London-based Australian pianist Piers Lane is in great demand as a soloist and collaborative artist. Recent highlights include performances of Busoni’s mighty piano concerto, Frank Bridge’s Phantasm, and Ferdinand Ries’s Eighth Concerto at Carnegie Hall; premieres of Carl Vine’s second Piano Concerto, written for him, with the Sydney Symphony and the London Philharmonic; sold out performances at Wigmore Hall; Rachmaninoff’s Piano Concerto No. 3 at St. John’s Smith Square and at the Sydney Opera House with the Sydney Symphony; the Ireland Piano Concerto under Sir Andrew Davis with the Melbourne Symphony; and Moszkowski Piano Concerto and Litolff’s Scherzo with the Queensland Symphony. Lane has a discography of more than 60 CDs. Recent recordings include Piers Lane Goes to Town, concertos by the Australians Alfred Hill and George Boyle, and sonatas with violinist Tasmin Little. In the Queens Diamond Jubilee Birthday Honours, he was made an Officer in the Order of Australia.

Byron Adams is a composer and musicologist. His essays have appeared in journals such as 19th-Century Music and Music and Letters. He has contributed chapters to volumes such as The Cambridge Companion to Elgar (2004), The Cambridge Companion to Vaughan Williams (2013), The Sea in the British Musical Imagination (2015), and The Music of Herbert Howells (2014). In 2000, the American Musicological Society presented him with the Philip Brett Award. In 2007, he was appointed scholar in residence for the Bard Music Festival and edited the volume Edward Elgar and His World. He is an associate editor of The Musical Quarterly. Adams is distinguished professor of music at the University of California, Riverside.

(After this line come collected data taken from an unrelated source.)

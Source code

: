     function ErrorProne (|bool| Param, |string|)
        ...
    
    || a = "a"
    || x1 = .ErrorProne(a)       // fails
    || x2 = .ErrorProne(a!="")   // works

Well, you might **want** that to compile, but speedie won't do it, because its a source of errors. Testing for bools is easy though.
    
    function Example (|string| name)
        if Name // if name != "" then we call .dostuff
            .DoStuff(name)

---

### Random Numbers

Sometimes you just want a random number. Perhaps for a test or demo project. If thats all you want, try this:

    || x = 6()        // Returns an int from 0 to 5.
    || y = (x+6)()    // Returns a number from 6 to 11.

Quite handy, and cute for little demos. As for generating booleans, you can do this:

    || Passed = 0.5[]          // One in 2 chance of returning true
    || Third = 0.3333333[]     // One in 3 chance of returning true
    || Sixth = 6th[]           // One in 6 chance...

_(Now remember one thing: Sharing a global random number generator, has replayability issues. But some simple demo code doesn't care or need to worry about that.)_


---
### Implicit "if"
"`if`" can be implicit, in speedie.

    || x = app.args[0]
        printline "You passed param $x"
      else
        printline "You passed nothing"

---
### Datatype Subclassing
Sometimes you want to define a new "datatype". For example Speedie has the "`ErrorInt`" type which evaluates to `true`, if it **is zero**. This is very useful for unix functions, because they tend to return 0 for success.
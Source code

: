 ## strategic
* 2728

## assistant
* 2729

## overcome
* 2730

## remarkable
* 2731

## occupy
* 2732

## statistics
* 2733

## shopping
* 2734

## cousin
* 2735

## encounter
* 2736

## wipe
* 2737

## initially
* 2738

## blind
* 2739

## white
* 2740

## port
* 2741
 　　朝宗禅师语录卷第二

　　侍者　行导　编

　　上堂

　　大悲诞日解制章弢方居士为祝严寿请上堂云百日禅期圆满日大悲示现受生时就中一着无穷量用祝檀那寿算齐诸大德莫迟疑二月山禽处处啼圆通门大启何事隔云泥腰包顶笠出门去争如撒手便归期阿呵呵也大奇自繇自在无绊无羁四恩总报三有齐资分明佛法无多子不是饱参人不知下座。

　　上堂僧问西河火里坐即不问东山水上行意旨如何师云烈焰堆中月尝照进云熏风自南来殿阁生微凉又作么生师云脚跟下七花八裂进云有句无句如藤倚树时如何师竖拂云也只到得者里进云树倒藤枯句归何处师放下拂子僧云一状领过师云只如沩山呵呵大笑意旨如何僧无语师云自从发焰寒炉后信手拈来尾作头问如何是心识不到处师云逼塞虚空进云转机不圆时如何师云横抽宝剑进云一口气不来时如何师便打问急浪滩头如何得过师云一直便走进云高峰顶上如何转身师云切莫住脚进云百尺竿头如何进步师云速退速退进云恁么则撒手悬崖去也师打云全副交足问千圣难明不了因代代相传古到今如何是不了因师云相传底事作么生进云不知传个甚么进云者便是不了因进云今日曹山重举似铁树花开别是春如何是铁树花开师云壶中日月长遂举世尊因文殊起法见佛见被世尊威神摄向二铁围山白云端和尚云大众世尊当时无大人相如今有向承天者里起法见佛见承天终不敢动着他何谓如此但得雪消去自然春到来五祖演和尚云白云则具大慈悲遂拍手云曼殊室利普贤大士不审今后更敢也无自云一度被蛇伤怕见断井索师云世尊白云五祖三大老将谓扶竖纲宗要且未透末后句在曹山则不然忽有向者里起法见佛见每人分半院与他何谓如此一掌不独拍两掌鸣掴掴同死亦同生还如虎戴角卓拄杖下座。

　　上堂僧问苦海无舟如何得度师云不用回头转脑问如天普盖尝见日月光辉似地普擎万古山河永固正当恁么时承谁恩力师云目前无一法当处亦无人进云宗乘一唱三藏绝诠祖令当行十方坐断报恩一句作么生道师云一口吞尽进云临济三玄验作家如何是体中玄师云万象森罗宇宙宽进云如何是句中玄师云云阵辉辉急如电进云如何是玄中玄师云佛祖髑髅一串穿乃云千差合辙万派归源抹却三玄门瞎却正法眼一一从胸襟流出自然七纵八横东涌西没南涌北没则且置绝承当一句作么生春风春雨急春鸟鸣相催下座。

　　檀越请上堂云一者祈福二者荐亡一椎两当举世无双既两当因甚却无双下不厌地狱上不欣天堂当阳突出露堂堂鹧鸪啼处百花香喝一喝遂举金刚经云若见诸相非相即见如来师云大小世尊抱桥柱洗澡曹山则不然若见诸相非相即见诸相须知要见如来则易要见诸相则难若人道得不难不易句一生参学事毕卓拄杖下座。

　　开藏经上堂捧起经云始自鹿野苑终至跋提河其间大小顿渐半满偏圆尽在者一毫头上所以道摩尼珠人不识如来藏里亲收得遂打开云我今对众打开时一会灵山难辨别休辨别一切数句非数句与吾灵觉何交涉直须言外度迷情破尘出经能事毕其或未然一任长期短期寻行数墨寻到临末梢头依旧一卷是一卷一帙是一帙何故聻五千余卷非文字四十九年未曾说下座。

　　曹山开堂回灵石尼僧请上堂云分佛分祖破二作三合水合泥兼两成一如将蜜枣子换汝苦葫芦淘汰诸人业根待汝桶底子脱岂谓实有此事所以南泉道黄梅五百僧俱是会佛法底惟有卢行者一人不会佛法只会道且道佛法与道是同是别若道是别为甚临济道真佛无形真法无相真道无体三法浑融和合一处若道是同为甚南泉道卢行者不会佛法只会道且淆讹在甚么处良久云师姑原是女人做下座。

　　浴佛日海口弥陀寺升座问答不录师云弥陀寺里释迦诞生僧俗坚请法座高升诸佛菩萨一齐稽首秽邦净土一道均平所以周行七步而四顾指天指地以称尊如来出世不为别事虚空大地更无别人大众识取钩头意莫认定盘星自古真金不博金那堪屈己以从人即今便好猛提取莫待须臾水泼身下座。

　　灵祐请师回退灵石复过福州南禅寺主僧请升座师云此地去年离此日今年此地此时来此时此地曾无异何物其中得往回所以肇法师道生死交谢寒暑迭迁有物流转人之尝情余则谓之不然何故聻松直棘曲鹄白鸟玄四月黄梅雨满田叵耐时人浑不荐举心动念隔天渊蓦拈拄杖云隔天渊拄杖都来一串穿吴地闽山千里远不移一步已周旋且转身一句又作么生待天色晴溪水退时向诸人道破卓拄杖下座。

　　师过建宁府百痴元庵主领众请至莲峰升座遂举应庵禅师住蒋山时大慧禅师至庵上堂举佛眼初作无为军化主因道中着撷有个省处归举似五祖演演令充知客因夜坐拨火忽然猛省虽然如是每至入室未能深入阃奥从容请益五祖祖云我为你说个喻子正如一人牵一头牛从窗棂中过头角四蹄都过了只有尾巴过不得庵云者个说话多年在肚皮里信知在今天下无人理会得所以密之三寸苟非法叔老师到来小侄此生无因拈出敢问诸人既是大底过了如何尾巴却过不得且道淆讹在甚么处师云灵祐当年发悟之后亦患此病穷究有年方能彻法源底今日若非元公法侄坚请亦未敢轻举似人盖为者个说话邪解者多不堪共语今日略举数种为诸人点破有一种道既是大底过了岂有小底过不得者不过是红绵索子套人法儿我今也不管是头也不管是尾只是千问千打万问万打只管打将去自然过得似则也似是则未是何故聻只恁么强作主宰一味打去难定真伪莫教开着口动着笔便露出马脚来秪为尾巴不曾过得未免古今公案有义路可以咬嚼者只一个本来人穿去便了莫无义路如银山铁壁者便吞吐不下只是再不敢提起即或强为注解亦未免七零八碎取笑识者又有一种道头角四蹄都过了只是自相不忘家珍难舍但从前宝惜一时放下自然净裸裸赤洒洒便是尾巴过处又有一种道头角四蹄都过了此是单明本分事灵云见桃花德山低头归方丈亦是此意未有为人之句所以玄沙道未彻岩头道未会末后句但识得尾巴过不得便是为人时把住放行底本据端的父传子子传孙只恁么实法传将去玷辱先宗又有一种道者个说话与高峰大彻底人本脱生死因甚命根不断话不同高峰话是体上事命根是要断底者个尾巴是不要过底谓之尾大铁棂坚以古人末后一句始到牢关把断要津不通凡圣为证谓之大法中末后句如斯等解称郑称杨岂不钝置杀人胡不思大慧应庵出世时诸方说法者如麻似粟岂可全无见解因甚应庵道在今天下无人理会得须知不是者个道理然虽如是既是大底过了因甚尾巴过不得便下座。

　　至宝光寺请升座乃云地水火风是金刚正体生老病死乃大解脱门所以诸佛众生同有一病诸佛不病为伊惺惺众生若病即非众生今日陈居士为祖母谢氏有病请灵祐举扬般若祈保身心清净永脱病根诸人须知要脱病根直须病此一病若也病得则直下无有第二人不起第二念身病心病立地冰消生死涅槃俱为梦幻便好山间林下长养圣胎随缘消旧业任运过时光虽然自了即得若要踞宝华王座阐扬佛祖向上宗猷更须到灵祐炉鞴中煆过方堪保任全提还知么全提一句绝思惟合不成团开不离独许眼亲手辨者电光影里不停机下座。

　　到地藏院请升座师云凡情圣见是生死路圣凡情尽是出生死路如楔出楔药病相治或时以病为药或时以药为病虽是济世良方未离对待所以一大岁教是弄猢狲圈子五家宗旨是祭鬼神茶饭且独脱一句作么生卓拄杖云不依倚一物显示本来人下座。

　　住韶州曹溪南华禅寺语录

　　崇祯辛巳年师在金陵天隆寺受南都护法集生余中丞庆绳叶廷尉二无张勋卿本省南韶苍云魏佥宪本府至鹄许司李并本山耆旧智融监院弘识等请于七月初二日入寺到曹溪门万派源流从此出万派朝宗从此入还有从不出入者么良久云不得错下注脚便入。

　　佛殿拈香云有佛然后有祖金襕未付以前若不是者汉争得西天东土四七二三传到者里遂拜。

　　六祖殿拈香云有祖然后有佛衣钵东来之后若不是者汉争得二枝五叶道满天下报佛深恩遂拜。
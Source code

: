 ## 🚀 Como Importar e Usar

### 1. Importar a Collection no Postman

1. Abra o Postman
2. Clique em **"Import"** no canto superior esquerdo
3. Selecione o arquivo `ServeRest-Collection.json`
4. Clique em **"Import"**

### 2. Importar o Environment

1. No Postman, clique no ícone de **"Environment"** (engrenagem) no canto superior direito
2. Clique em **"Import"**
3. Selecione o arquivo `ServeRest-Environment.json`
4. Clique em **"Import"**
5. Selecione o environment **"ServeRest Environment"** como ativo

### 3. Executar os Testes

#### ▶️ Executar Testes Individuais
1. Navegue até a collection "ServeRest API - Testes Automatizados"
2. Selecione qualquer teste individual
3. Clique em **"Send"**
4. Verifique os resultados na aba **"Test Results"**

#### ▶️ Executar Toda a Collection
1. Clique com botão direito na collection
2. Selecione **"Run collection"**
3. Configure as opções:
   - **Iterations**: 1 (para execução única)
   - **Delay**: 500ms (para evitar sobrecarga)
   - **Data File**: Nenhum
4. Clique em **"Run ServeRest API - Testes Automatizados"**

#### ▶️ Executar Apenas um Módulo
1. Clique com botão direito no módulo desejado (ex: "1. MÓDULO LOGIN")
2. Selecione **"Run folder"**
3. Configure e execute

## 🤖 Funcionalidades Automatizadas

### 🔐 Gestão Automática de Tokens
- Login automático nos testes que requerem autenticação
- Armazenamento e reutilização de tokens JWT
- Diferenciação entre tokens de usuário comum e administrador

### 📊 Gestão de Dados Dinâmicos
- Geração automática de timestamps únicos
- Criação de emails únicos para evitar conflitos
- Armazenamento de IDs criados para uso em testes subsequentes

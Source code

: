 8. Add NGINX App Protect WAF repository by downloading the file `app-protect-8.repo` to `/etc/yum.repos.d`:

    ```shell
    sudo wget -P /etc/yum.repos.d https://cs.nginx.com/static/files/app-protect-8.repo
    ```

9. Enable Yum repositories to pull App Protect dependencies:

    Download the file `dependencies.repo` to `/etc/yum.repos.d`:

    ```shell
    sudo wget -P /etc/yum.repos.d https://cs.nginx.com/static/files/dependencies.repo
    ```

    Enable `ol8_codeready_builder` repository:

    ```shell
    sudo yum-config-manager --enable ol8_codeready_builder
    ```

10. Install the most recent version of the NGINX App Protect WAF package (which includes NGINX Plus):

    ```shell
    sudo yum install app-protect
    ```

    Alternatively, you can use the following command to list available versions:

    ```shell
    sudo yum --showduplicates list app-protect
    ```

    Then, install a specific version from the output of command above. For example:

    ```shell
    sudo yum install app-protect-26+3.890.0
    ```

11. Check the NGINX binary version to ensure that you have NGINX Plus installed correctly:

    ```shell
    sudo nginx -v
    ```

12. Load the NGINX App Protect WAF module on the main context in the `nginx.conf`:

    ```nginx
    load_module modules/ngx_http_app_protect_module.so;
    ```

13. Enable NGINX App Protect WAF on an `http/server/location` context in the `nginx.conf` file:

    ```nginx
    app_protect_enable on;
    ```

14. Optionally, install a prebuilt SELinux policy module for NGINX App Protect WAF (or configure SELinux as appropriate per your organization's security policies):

Kimberly Francis is an associate professor of music at the University of Guelph, Canada. She is the author of Teaching Stravinsky: Nadia Boulanger and the Consecration of a Modernist Icon (2015); the editor of Nadia Boulanger and the Stravinskys: A Selected Correspondence (2018); and co-editor of Nadia Boulanger: Thoughts on Music (2020). She currently serves as coeditor-in-chief for the Grove Music Online revision project on women, gender, and sexuality.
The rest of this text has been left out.